If you get an error when trying to import any of those packages, you likely don't have it installed in your python environment. This can be solved by installing it with `pip`. For example:

In [None]:
!pip install pandas

# Pandas

## DataFrame and Series objects
The best way to learn about pandas DataFrames and Series objects is to see an example. We'll load in a classic dataset of flower characteristics called the `iris` dataset.
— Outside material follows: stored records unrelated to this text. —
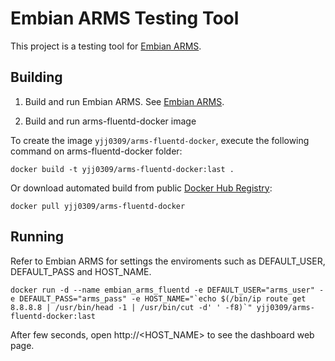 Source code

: Embian ARMS Testing Tool
=====================
This project is a testing tool for [Embian ARMS](https://github.com/kyoungmo-yang/embian-arms-docker).

Building
-----

1. Build and run Embian ARMS.
See [Embian ARMS](https://github.com/kyoungmo-yang/embian-arms-docker).

2. Build and run arms-fluentd-docker image

To create the image `yjj0309/arms-fluentd-docker`, execute the following command on arms-fluentd-docker folder:

    docker build -t yjj0309/arms-fluentd-docker:last .

Or download automated build from public [Docker Hub Registry](https://registry.hub.docker.com/u/yjj0309/arms-fluentd-docker/):

    docker pull yjj0309/arms-fluentd-docker


Running
--------------------------
Refer to Embian ARMS for settings the enviroments such as DEFAULT_USER, DEFAULT_PASS and HOST_NAME.

    docker run -d --name embian_arms_fluentd -e DEFAULT_USER="arms_user" -e DEFAULT_PASS="arms_pass" -e HOST_NAME="`echo $(/bin/ip route get 8.8.8.8 | /usr/bin/head -1 | /usr/bin/cut -d' ' -f8)`" yjj0309/arms-fluentd-docker:last


After few seconds, open http://<HOST_NAME> to see the dashboard web page.
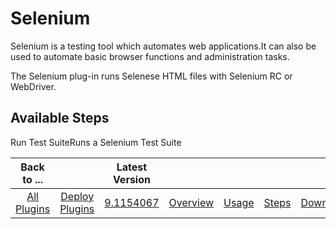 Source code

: 
# Selenium

Selenium is a testing tool which automates web applications.It can also be used to automate basic browser functions and administration tasks.

The Selenium plug-in runs Selenese HTML files with Selenium RC or WebDriver.


## Available Steps

Run Test SuiteRuns a Selenium Test Suite



|Back to ...||Latest Version|||||
| :---: | :---: | :---: | :---: | :---: | :---: | :---: |
|[All Plugins](../../index.md)|[Deploy Plugins](../README.md)|[9.1154067](https://raw.githubusercontent.com/UrbanCode/IBM-UCD-PLUGINS/main/files/Selenium/ucd-Selenium-9.1154067.zip)|[Overview](overview.md)|[Usage](usage.md)|[Steps](steps.md)|[Downloads](downloads.md)|
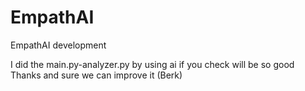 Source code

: # EmpathAI
EmpathAI development

I did the main.py-analyzer.py by using ai if you check will be so good Thanks and sure we can improve it (Berk)
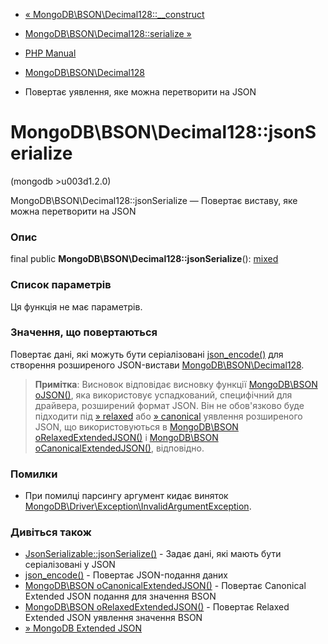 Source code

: - [«
MongoDB\BSON\Decimal128::\_\_construct](mongodb-bson-decimal128.construct.md)
- [MongoDB\BSON\Decimal128::serialize
»](mongodb-bson-decimal128.serialize.md)

- [PHP Manual](index.md)
- [MongoDB\BSON\Decimal128](class.mongodb-bson-decimal128.md)
- Повертає уявлення, яке можна перетворити на JSON

# MongoDB\BSON\Decimal128::jsonSerialize

(mongodb \>u003d1.2.0)

MongoDB\BSON\Decimal128::jsonSerialize — Повертає виставу,
яке можна перетворити на JSON

### Опис

final public **MongoDB\BSON\Decimal128::jsonSerialize**():
[mixed](language.types.declarations.md#language.types.declarations.mixed)

### Список параметрів

Ця функція не має параметрів.

### Значення, що повертаються

Повертає дані, які можуть бути серіалізовані
[json_encode()](function.json-encode.md) для створення розширеного
JSON-вистави
[MongoDB\BSON\Decimal128](class.mongodb-bson-decimal128.md).

> **Примітка**: Висновок відповідає висновку функції
> [MongoDB\BSON oJSON()](function.mongodb.bson-tojson.md), яка
> використовує успадкований, специфічний для драйвера, розширений
> формат JSON. Він не обов'язково буде підходити під
> [» relaxed](https://github.com/mongodb/specifications/blob/master/source/extended-json.rst#relaxed-extended-json-example)
> або
> [» canonical](https://github.com/mongodb/specifications/blob/master/source/extended-json.rst#canonical-extended-json-example)
> уявлення розширеного JSON, що використовуються в
> [MongoDB\BSON oRelaxedExtendedJSON()](function.mongodb.bson-torelaxedextendedjson.md)
> і
> [MongoDB\BSON oCanonicalExtendedJSON()](function.mongodb.bson-tocanonicalextendedjson.md),
> відповідно.

### Помилки

- При помилці парсингу аргумент кидає виняток
[MongoDB\Driver\Exception\InvalidArgumentException](class.mongodb-driver-exception-invalidargumentexception.md).

### Дивіться також

- [JsonSerializable::jsonSerialize()](jsonserializable.jsonserialize.md) -
Задає дані, які мають бути серіалізовані у JSON
- [json_encode()](function.json-encode.md) - Повертає
JSON-подання даних
- [MongoDB\BSON oCanonicalExtendedJSON()](function.mongodb.bson-tocanonicalextendedjson.md) -
Повертає Canonical Extended JSON подання для значення BSON
- [MongoDB\BSON oRelaxedExtendedJSON()](function.mongodb.bson-torelaxedextendedjson.md) -
Повертає Relaxed Extended JSON уявлення значення BSON
- [» MongoDB Extended
JSON](https://www.mongodb.com/docs/manual/reference/mongodb-extended-json/)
We'll use the `read_csv` functionality, which can load a CSV (comma separated value) file from either a web address or a filepath on your local machine. 

In [None]:
df = pd.read_csv('https://raw.githubusercontent.com/mwaskom/seaborn-data/master/iris.csv')

This variable `df` is an instance of a pandas DataFrame, which you should think of as an object or class that contains lots of useful methods for working with data. Let's see what the dataframe looks like if we just print it out

In [None]:
df

Kind of like an Excel spreadsheet!  This makes sense, because we loaded the data from a csv file. There are 150 rows, numbered by the integers 0...149. This array of integers is called the DataFrame *index*, and we'll see shortly that the index doesn't have to be integers: it could be strings, or times, or anything really. But for now it is just a range of integer values, which we can look at explicitly using the `DataFrame.index` attribute.

In [None]:
print(df.index)

The dataframe also has 5 columns, each with a column name. Now using the `DataFrame.columns` attribute:

print(df.columns)

### DataFrame helpers

There are [tons of functions and attributes](https://pandas.pydata.org/pandas-docs/stable/reference/frame.html) tacked onto the DataFrame object. We'll just demonstrate a few of the most common ones here.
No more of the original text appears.